Stored data:

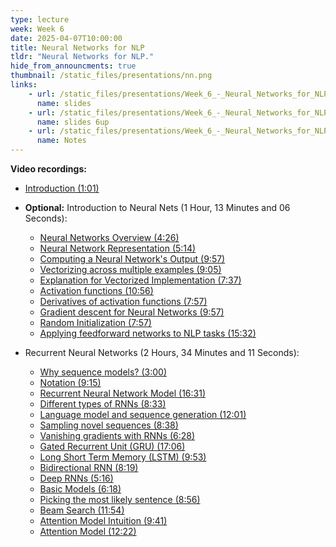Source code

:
 ```yaml
---
type: lecture
week: Week 6
date: 2025-04-07T10:00:00
title: Neural Networks for NLP
tldr: "Neural Networks for NLP."
hide_from_announcments: true
thumbnail: /static_files/presentations/nn.png
links: 
    - url: /static_files/presentations/Week_6_-_Neural_Networks_for_NLP.pdf
      name: slides
    - url: /static_files/presentations/Week_6_-_Neural_Networks_for_NLP_6up.pdf
      name: slides 6up
    - url: /static_files/presentations/Week_6_-_Neural_Networks_for_NLP_Lecture_Notes.pdf
      name: Notes
---
```

**Video recordings:**
- [Introduction (1:01)]()
- **Optional:** Introduction to Neural Nets (1 Hour, 13 Minutes and 06 Seconds):
  - [Neural Networks Overview (4:26)](https://youtu.be/NAZFnD0jfLw)
  - [Neural Network Representation (5:14)](https://youtu.be/bYtACdBD9xo)
  - [Computing a Neural Network's Output (9:57)](https://youtu.be/t99bStihO6g)
  - [Vectorizing across multiple examples (9:05)](https://youtu.be/Vaahd66OQ48)
  - [Explanation for Vectorized Implementation (7:37)](https://youtu.be/ybMkXvEfReg)
  - [Activation functions (10:56)](https://youtu.be/YTCTl1haOHI)
  - [Derivatives of activation functions (7:57)](https://youtu.be/Ah7NChvn8rg)
  - [Gradient descent for Neural Networks (9:57)](https://youtu.be/cTBTdyZl2tk)
  - [Random Initialization (7:57)](https://youtu.be/DMM9wBm-mLk)
  - [Applying feedforward networks to NLP tasks (15:32)](https://youtu.be/GlnLFI4zoeU)
  
- Recurrent Neural Networks  (2 Hours, 34 Minutes and 11 Seconds):
  - [Why sequence models? (3:00)](https://youtu.be/y-O_T1Hs_kY)
  - [Notation (9:15)](https://youtu.be/gYq_7dQjE0E)
  - [Recurrent Neural Network Model (16:31)](https://youtu.be/FheGYaqaoDM)
  - [Different types of RNNs (8:33)](https://youtu.be/R0MJxEt13JE)
  - [Language model and sequence generation (12:01)](https://youtu.be/lEfmvxSV5JE)
  - [Sampling novel sequences (8:38)](https://youtu.be/3r5Yh_2iOUc)
  - [Vanishing gradients with RNNs (6:28)](https://youtu.be/tVjFRqkhXR0)
  - [Gated Recurrent Unit (GRU) (17:06)](https://youtu.be/Mawg5l7VCSg)
  - [Long Short Term Memory (LSTM) (9:53)](https://youtu.be/U-LW6zimxuI)
  - [Bidirectional RNN (8:19)](https://youtu.be/gXOy72D0wvg)
  - [Deep RNNs (5:16)](https://youtu.be/28gEOp88BAM)
  - [Basic Models (6:18)](https://youtu.be/YOES0sGqgNE)
  - [Picking the most likely sentence (8:56)](https://youtu.be/sn_pzEL81Ao)
  - [Beam Search (11:54)](https://youtu.be/ALZ0CFY9gRY)
  - [Attention Model Intuition (9:41)](https://youtu.be/P97QfQRtrhM)
  - [Attention Model (12:22)](https://youtu.be/gexwqrZFaMM)
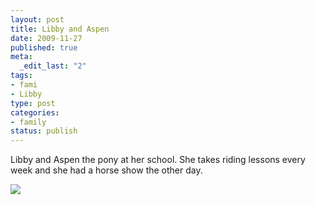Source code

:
 ```yaml
--- 
layout: post
title: Libby and Aspen
date: 2009-11-27
published: true
meta: 
  _edit_last: "2"
tags: 
- fami
- Libby
type: post
categories: 
- family
status: publish
---
```

Libby and Aspen the pony at her school. She takes riding lessons every week and she had a horse show the other day.

[![](http://media.eick.us/2011/05/photo-1.jpg.scaled.500.jpg)](http://posterous.com/getfile/files.posterous.com/andreweick/RP1TA8bt7H41UisFwcs6TyA8uVyye21ZTdqTpbQmWsl4y119R2rwJ2TwBz80/photo-1.jpg) 

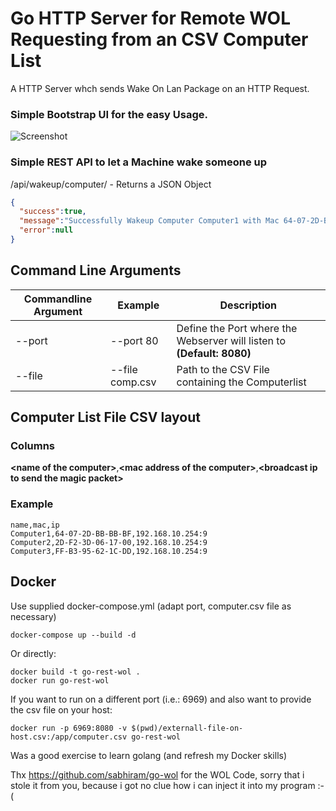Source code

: # Go HTTP Server for Remote WOL Requesting from an CSV Computer List

A HTTP Server whch sends Wake On Lan Package on an HTTP Request.

### Simple Bootstrap UI for the easy Usage.

![Screenshot](https://github.com/daBONDi/go-rest-wol/raw/master/screenshot.PNG)

### Simple REST API to let a Machine wake someone up

/api/wakeup/computer/**<ComputerName>** -  Returns a JSON Object

```json
{
  "success":true,
  "message":"Successfully Wakeup Computer Computer1 with Mac 64-07-2D-BB-BB-BF on Broadcast IP 192.168.10.254:9",
  "error":null
}
```

## Command Line Arguments

| Commandline Argument | Example          | Description                                                                            |
| -------------------- | ---------------- | -------------------------------------------------------------------------------------- |
| --port               | --port 80        | Define the Port where the Webserver will listen to **(Default: 8080)**                 |
| --file               | --file comp.csv  | Path to the CSV File containing the Computerlist                                       |

## Computer List File CSV layout

### Columns
__&lt;name of the computer&gt;__,__&lt;mac address of the computer&gt;__,__&lt;broadcast ip to send the magic packet&gt;__


### Example
```csv
name,mac,ip
Computer1,64-07-2D-BB-BB-BF,192.168.10.254:9
Computer2,2D-F2-3D-06-17-00,192.168.10.254:9
Computer3,FF-B3-95-62-1C-DD,192.168.10.254:9
```

## Docker
Use supplied docker-compose.yml (adapt port, computer.csv file as necessary) 
```
docker-compose up --build -d
```
Or directly:

```
docker build -t go-rest-wol .
docker run go-rest-wol
```
If you want to run on a different port (i.e.: 6969) and also want to provide the csv file on your host:
```
docker run -p 6969:8080 -v $(pwd)/externall-file-on-host.csv:/app/computer.csv go-rest-wol

```


Was a good exercise to learn golang (and refresh my Docker skills)

Thx https://github.com/sabhiram/go-wol for the WOL Code, sorry that i stole it from you, because i got no clue how i can inject it into my program :-(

Task requirements:
Quote every record above exactly, leaving out any pictures.

Response to this task:
Source code

:
 ```yaml
---
type: lecture
week: Week 6
date: 2025-04-07T10:00:00
title: Neural Networks for NLP
tldr: "Neural Networks for NLP."
hide_from_announcments: true
thumbnail: /static_files/presentations/nn.png
links: 
    - url: /static_files/presentations/Week_6_-_Neural_Networks_for_NLP.pdf
      name: slides
    - url: /static_files/presentations/Week_6_-_Neural_Networks_for_NLP_6up.pdf
      name: slides 6up
    - url: /static_files/presentations/Week_6_-_Neural_Networks_for_NLP_Lecture_Notes.pdf
      name: Notes
---
```

**Video recordings:**
- [Introduction (1:01)]()
- **Optional:** Introduction to Neural Nets (1 Hour, 13 Minutes and 06 Seconds):
  - [Neural Networks Overview (4:26)](https://youtu.be/NAZFnD0jfLw)
  - [Neural Network Representation (5:14)](https://youtu.be/bYtACdBD9xo)
  - [Computing a Neural Network's Output (9:57)](https://youtu.be/t99bStihO6g)
  - [Vectorizing across multiple examples (9:05)](https://youtu.be/Vaahd66OQ48)
  - [Explanation for Vectorized Implementation (7:37)](https://youtu.be/ybMkXvEfReg)
  - [Activation functions (10:56)](https://youtu.be/YTCTl1haOHI)
  - [Derivatives of activation functions (7:57)](https://youtu.be/Ah7NChvn8rg)
  - [Gradient descent for Neural Networks (9:57)](https://youtu.be/cTBTdyZl2tk)
  - [Random Initialization (7:57)](https://youtu.be/DMM9wBm-mLk)
  - [Applying feedforward networks to NLP tasks (15:32)](https://youtu.be/GlnLFI4zoeU)
  
- Recurrent Neural Networks  (2 Hours, 34 Minutes and 11 Seconds):
  - [Why sequence models? (3:00)](https://youtu.be/y-O_T1Hs_kY)
  - [Notation (9:15)](https://youtu.be/gYq_7dQjE0E)
  - [Recurrent Neural Network Model (16:31)](https://youtu.be/FheGYaqaoDM)
  - [Different types of RNNs (8:33)](https://youtu.be/R0MJxEt13JE)
  - [Language model and sequence generation (12:01)](https://youtu.be/lEfmvxSV5JE)
  - [Sampling novel sequences (8:38)](https://youtu.be/3r5Yh_2iOUc)
  - [Vanishing gradients with RNNs (6:28)](https://youtu.be/tVjFRqkhXR0)
  - [Gated Recurrent Unit (GRU) (17:06)](https://youtu.be/Mawg5l7VCSg)
  - [Long Short Term Memory (LSTM) (9:53)](https://youtu.be/U-LW6zimxuI)
  - [Bidirectional RNN (8:19)](https://youtu.be/gXOy72D0wvg)
  - [Deep RNNs (5:16)](https://youtu.be/28gEOp88BAM)
  - [Basic Models (6:18)](https://youtu.be/YOES0sGqgNE)
  - [Picking the most likely sentence (8:56)](https://youtu.be/sn_pzEL81Ao)
  - [Beam Search (11:54)](https://youtu.be/ALZ0CFY9gRY)
  - [Attention Model Intuition (9:41)](https://youtu.be/P97QfQRtrhM)
  - [Attention Model (12:22)](https://youtu.be/gexwqrZFaMM)
Source code

:
 ```yaml
--- 
layout: post
title: Libby and Aspen
date: 2009-11-27
published: true
meta: 
  _edit_last: "2"
tags: 
- fami
- Libby
type: post
categories: 
- family
status: publish
---
```

Libby and Aspen the pony at her school. She takes riding lessons every week and she had a horse show the other day.

[![](http://media.eick.us/2011/05/photo-1.jpg.scaled.500.jpg)](http://posterous.com/getfile/files.posterous.com/andreweick/RP1TA8bt7H41UisFwcs6TyA8uVyye21ZTdqTpbQmWsl4y119R2rwJ2TwBz80/photo-1.jpg) 

Source code

: # Go HTTP Server for Remote WOL Requesting from an CSV Computer List

A HTTP Server whch sends Wake On Lan Package on an HTTP Request.

### Simple Bootstrap UI for the easy Usage.

![Screenshot](https://github.com/daBONDi/go-rest-wol/raw/master/screenshot.PNG)

### Simple REST API to let a Machine wake someone up

/api/wakeup/computer/**<ComputerName>** -  Returns a JSON Object

```json
{
  "success":true,
  "message":"Successfully Wakeup Computer Computer1 with Mac 64-07-2D-BB-BB-BF on Broadcast IP 192.168.10.254:9",
  "error":null
}
```

## Command Line Arguments

| Commandline Argument | Example          | Description                                                                            |
| -------------------- | ---------------- | -------------------------------------------------------------------------------------- |
| --port               | --port 80        | Define the Port where the Webserver will listen to **(Default: 8080)**                 |
| --file               | --file comp.csv  | Path to the CSV File containing the Computerlist                                       |

## Computer List File CSV layout

### Columns
__&lt;name of the computer&gt;__,__&lt;mac address of the computer&gt;__,__&lt;broadcast ip to send the magic packet&gt;__


### Example
```csv
name,mac,ip
Computer1,64-07-2D-BB-BB-BF,192.168.10.254:9
Computer2,2D-F2-3D-06-17-00,192.168.10.254:9
Computer3,FF-B3-95-62-1C-DD,192.168.10.254:9
```

## Docker
Use supplied docker-compose.yml (adapt port, computer.csv file as necessary) 
```
docker-compose up --build -d
```
Or directly:

```
docker build -t go-rest-wol .
docker run go-rest-wol
```
If you want to run on a different port (i.e.: 6969) and also want to provide the csv file on your host:
```
docker run -p 6969:8080 -v $(pwd)/externall-file-on-host.csv:/app/computer.csv go-rest-wol

```


Was a good exercise to learn golang (and refresh my Docker skills)

Thx https://github.com/sabhiram/go-wol for the WOL Code, sorry that i stole it from you, because i got no clue how i can inject it into my program :-(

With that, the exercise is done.